The unfolding story surrounding U.S. Sen. Larry Craig has reinforced former Iowa Lt. Gov. Art Neu’s view that the Republican Party should focus on economic and foreign policy issues, public-sphere matters of grave seriousness, rather than banking on values-posturing that so often exposes human frailty and outright hypocrisy.
What’s more, Neu, a Carroll attorney and something of an ambassador from an era of more civil politics — the days of Robert Ray’s governorship — said he thinks President Bush’s unpopularity and a cascade of scandals involving the “terrible” hypocrisy of social conservatives could crack open the door to an older-school Republican approach he and Ray represented in Iowa.
“I don’t think it’s necessary that candidates keep telling us what good Christians they are,” Neu said. “The people I knew in politics who were good Christians didn’t have to announce it.”
Neu said the primacy of social conservatism has been a poor approach for the Republican Party and government.
“I think we may be seeing the beginning of the end of that nonsense,” Neu said. “These things go in cycles.”
For Neu, the Craig episode also recalled some of his days as a U.S. Army attorney in the late 1950s and early 1960s. Neu, stationed in Washington, D.C., at the time, said he often was called on to represent alleged homosexuals who were being drummed out of the military. Many of those he represented were caught in situations similar to the one Craig, an Idaho Republican, is alleged to have been in on a June day at the Minneapolis-St.

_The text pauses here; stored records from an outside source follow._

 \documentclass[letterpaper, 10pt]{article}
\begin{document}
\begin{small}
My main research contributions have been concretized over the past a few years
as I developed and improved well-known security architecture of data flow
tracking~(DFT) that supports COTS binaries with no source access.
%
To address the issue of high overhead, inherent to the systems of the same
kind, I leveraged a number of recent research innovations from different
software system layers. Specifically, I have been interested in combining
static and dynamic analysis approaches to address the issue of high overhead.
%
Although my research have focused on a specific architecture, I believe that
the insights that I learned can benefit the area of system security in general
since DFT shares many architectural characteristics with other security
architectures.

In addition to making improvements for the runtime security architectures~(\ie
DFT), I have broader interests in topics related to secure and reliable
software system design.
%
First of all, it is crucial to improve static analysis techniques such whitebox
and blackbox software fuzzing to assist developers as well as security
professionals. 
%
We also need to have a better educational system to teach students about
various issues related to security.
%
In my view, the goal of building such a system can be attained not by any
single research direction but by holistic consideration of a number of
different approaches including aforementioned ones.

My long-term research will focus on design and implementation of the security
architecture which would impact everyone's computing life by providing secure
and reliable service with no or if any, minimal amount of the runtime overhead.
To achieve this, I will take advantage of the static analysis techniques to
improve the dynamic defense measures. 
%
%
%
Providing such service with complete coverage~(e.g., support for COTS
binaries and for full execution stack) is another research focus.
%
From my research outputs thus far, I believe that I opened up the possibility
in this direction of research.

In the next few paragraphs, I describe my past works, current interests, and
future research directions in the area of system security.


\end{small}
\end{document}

Paul International Airport.
Just like today’s arrests, Neu said, there were certain locations in the District of Columbia where law enforcement officials would arrest men seeking to engage in anonymous gay liaisons in the public restrooms.
“If you got someone in one of those places you knew you had them,” Neu said.
Neu said it fell to him, however, to attempt to defend the men allegedly involved in these circumstances, men the Army deemed to be security risks because of the suspected potential of blackmail and national security breaches during this period of the Cold War and Red Scare.
Often, the soldiers he represented had so much pent-up guilt associated with their homosexuality that they confessed, Neu said. Others have suggested this is the reason behind Craig’s guilty plea on disorderly conduct for allegedly seeking sexual interaction in a men’s restroom with what turned out to be an undercover officer.
“It (the Craig case) reminded me of that because apparently the police were watching this restroom in the Minneapolis airport,” Neu said.
For his part, nearly a half-century ago when he worked with these cases, Neu said he would put up spirited defenses on behalf his clients. But to no avail.
“The first one, I really put on a vigorous defense,” Neu said. “I had a psychiatrist. I had a priest. But I remember one of the presiding officers fell asleep.”
Neu said he could never overcome the military’s strong presumption of guilt and the homophobia of the time.
Nevertheless, he remembered attaining the rank of captain despite his lack of success in defending accused homosexuals.
“They promoted me because I was so good at losing,” he said sardonically.